- _Exercise directions_: The required output is the lines below from the line containing "descriptions | Contribution %" to the line containing "Mark Y for complete, N for incomplete.", inclusive, retyped exactly. No other lines belong in it.

Start of Block

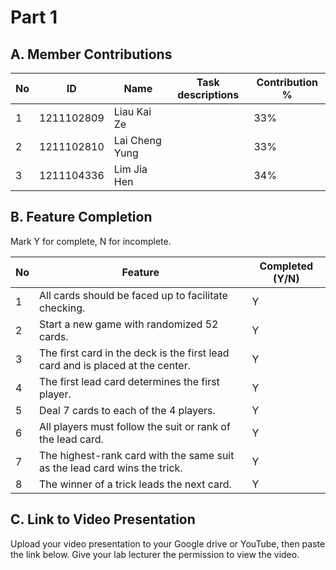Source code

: # Part 1

## A. Member Contributions

No | ID         | Name | Task descriptions | Contribution %
-- | ---------- | ---- | ----------------- | --------------
1  | 1211102809 | Liau Kai Ze |                   | 33%
2  | 1211102810 | Lai Cheng Yung |                   | 33%
3  | 1211104336 | Lim Jia Hen |                   | 34%

## B. Feature Completion

Mark Y for complete, N for incomplete.

No | Feature                                                                         | Completed (Y/N)
-- | ------------------------------------------------------------------------------- | ---------------
1  | All cards should be faced up to facilitate checking.                            | Y
2  | Start a new game with randomized 52 cards.                                      | Y
3  | The first card in the deck is the first lead card and is placed at the center.  | Y
4  | The first lead card determines the first player.                                | Y
5  | Deal 7 cards to each of the 4 players.                                          | Y 
6  | All players must follow the suit or rank of the lead card.                      | Y
7  | The highest-rank card with the same suit as the lead card wins the trick.       |  Y
8  | The winner of a trick leads the next card.                                      | Y


## C. Link to Video Presentation

Upload your video presentation to your Google drive or YouTube, then paste the link below. Give your lab lecturer the permission to view the video.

End of Block

- _Result of the exercise_:
No | ID         | Name | Task descriptions | Contribution %
-- | ---------- | ---- | ----------------- | --------------
1  | 1211102809 | Liau Kai Ze |                   | 33%
2  | 1211102810 | Lai Cheng Yung |                   | 33%
3  | 1211104336 | Lim Jia Hen |                   | 34%

## B. Feature Completion

Mark Y for complete, N for incomplete.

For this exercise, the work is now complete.